The input file/document is impl/data/entities/entities_doc.json, which looks like the following:

{ "id": "entities", "pk": "entities", "created_at": 1724621802.222312, "created_date": "2024-08-25 17:36:42.222312", "docs_read": 10855, "elapsed_seconds": "0.454175900", "exception": "", "libraries": { "aiotask-context": "pypi", "pyxirr": "pypi", "price-parser": "pypi", "rl-renderpm": "pypi", "mypy-boto3-lexv2-models": "pypi", ... many other libraries ... } }

This list of entities is used in Graph Java app to construct the graph in Apache Jena during its initialization. For your CosmosAIGraph implementation, create and upload a similar file.

Load the "Libraries" dataset into Azure Cosmos DB for NoSQL

This step will load the main dataset into a libraries container:


> python main_nosql.py load_libraries caig libraries 999999

2024-09-05 12:27:28,239 - load_libraries, dbname: caig, cname: libraries, max_docs: 999999
2024-09-05 12:27:28,239 - CosmosNoSQLService - constructor
2024-09-05 12:27:28,282 - CosmosNoSQLService - initialize() completed
2024-09-05 12:27:28,724 - reading file 0 of 10854: ../data/pypi/wrangled_libs/2captcha-python.json
2024-09-05 12:27:28,744 - reading file 1 of 10854: ../data/pypi/wrangled_libs/2to3.json
2024-09-05 12:27:28,759 - reading file 2 of 10854: ../data/pypi/wrangled_libs/a2wsgi.json
2024-09-05 12:27:28,774 - reading file 3 of 10854: ../data/pypi/wrangled_libs/aadict.json
2024-09-05 12:27:28,782 - reading file 4 of 10854: ../data/pypi/wrangled_libs/aafigure.json
2024-09-05 12:27:28,797 - reading file 5 of 10854: ../data/pypi/wrangled_libs/ablog.json
2024-09-05 12:27:28,812 - reading file 6 of 10854: ../data/pypi/wrangled_libs/about-time.json
2024-09-05 12:27:28,830 - reading file 7 of 10854: ../data/pypi/wrangled_libs/aboutcode-toolkit.json
2024-09-05 12:27:28,852 - reading file 8 of 10854: ../data/pypi/wrangled_libs/absl-py.json
2024-09-05 12:27:28,872 - reading file 9 of 10854: ../data/pypi/wrangled_libs/acachecontrol.json
2024-09-05 12:27:30,290 - load_batch 1 with 10 documents, results: {"201": 10}
2024-09-05 12:27:30,290 - current totals: {"document_files_read": 10, "201": 10}
... many batches of 10 documents each loaded ...

Execute a Vector Search with the loaded data

First generate an embedding value from the words: "asynchronous web framework with pydantic". Then use that embedding in a vector search vs the Cosmos DB libraries container.
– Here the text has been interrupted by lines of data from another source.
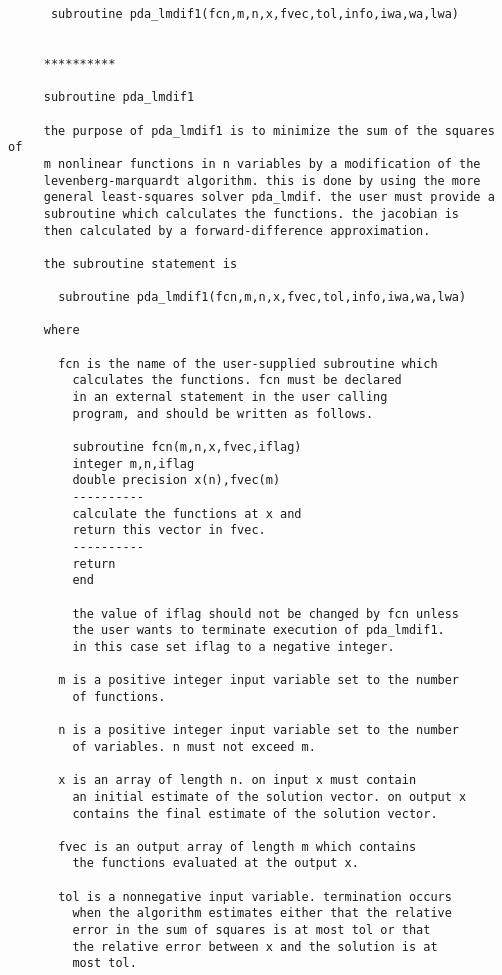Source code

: \begin{verbatim}
      subroutine pda_lmdif1(fcn,m,n,x,fvec,tol,info,iwa,wa,lwa)


     **********

     subroutine pda_lmdif1

     the purpose of pda_lmdif1 is to minimize the sum of the squares of
     m nonlinear functions in n variables by a modification of the
     levenberg-marquardt algorithm. this is done by using the more
     general least-squares solver pda_lmdif. the user must provide a
     subroutine which calculates the functions. the jacobian is
     then calculated by a forward-difference approximation.

     the subroutine statement is

       subroutine pda_lmdif1(fcn,m,n,x,fvec,tol,info,iwa,wa,lwa)

     where

       fcn is the name of the user-supplied subroutine which
         calculates the functions. fcn must be declared
         in an external statement in the user calling
         program, and should be written as follows.

         subroutine fcn(m,n,x,fvec,iflag)
         integer m,n,iflag
         double precision x(n),fvec(m)
         ----------
         calculate the functions at x and
         return this vector in fvec.
         ----------
         return
         end

         the value of iflag should not be changed by fcn unless
         the user wants to terminate execution of pda_lmdif1.
         in this case set iflag to a negative integer.

       m is a positive integer input variable set to the number
         of functions.

       n is a positive integer input variable set to the number
         of variables. n must not exceed m.

       x is an array of length n. on input x must contain
         an initial estimate of the solution vector. on output x
         contains the final estimate of the solution vector.

       fvec is an output array of length m which contains
         the functions evaluated at the output x.

       tol is a nonnegative input variable. termination occurs
         when the algorithm estimates either that the relative
         error in the sum of squares is at most tol or that
         the relative error between x and the solution is at
         most tol.


\end{verbatim}
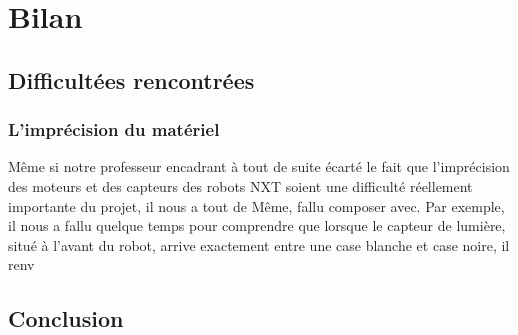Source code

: \section{Bilan}

\subsection{Difficultées rencontrées}

\subsubsection{L'imprécision du matériel}

M\^{e}me si notre professeur encadrant à tout de suite écarté le fait que l'imprécision des moteurs et des capteurs des robots NXT soient une difficulté réellement importante du projet, il nous a tout de M\^{e}me, fallu composer avec. Par exemple, il nous a fallu quelque temps pour comprendre que lorsque le capteur de lumière, situé à l'avant du robot, arrive exactement entre une case blanche et case noire, il renv 


\subsection{Conclusion}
> python main_nosql.py vector_search_words asynchronous web framework with pydantic

...
doc 0: {'pk': 'pypi', 'id': 'pypi_fastapi', 'name': 'fastapi', 'libtype': 'pypi', 'score': 0.817302858227684}
doc 1: {'pk': 'pypi', 'id': 'pypi_flask_pydantic', 'name': 'flask-pydantic', 'libtype': 'pypi', 'score': 0.8144557229062142}
doc 2: {'pk': 'pypi', 'id': 'pypi_falcon', 'name': 'falcon', 'libtype': 'pypi', 'score': 0.8098353146347737}
doc 3: {'pk': 'pypi', 'id': 'pypi_async_asgi_testclient', 'name': 'async-asgi-testclient', 'libtype': 'pypi', 'score': 0.8090871851235626}
...

Notice that the FastAPI library is correctly identified as the top semantic search result.